Kwan Yin inspires women to find divine femininity

By Mary Kaye Ritz
Advertiser Religion & Ethics Writer

In 1977, Kathy Phillips discovered Kwan Yin at the Honolulu Academy of Arts.

Irene Matsumoto reflects near a Kannon statue at Palolo Kwannon Temple. Women in search of a connection to the divine feminine have long turned to this bodhisattva — also known as Kwan Yin — for guidance.

Jeff Widener • The Honolulu Advertiser

Phillips had taken the bus to the museum, where a statue of the Buddhist goddess of mercy still sits with one foot drawn up and her elbow resting on her knee.
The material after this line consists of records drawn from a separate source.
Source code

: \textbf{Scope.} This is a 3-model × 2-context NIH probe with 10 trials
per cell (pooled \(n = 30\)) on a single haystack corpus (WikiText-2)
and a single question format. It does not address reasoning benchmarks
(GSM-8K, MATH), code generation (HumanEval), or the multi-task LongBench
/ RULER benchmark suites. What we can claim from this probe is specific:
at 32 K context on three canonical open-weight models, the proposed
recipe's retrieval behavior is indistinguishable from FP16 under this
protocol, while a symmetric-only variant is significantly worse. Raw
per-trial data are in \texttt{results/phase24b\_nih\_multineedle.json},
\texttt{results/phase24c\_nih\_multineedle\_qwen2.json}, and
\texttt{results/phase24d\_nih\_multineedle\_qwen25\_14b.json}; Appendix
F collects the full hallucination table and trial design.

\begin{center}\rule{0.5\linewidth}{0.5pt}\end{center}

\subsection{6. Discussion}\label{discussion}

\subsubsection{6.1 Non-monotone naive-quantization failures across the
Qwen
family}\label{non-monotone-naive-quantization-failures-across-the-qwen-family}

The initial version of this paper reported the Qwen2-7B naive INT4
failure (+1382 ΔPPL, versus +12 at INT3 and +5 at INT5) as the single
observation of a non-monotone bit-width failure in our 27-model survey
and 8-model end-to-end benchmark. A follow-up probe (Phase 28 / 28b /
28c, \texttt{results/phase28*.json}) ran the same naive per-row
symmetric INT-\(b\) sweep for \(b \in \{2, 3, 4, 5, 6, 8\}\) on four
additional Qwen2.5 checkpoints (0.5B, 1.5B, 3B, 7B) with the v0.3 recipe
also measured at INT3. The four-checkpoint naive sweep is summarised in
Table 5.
The English professor, busy with grades and papers, looked over at Kwan Yin and sighed.

"Now, Kwan Yin, how do you get so relaxed?" she asked.

Today, more than a quarter century later, Phillips can relax herself, with a book of poems about Kwan Yin about to make its debut at local bookstores. "This Isn't a Picture I'm Holding: Kuan Yin" has been published by the University of Hawai'i Press and will be available Friday.

Signs of Kwan Yin punctuate O'ahu, from the Chinese Buddhist temple near Foster Botanical Gardens, to the Japanese Palolo temple to the Waikiki curio shops selling her likeness in repose as well as at attention.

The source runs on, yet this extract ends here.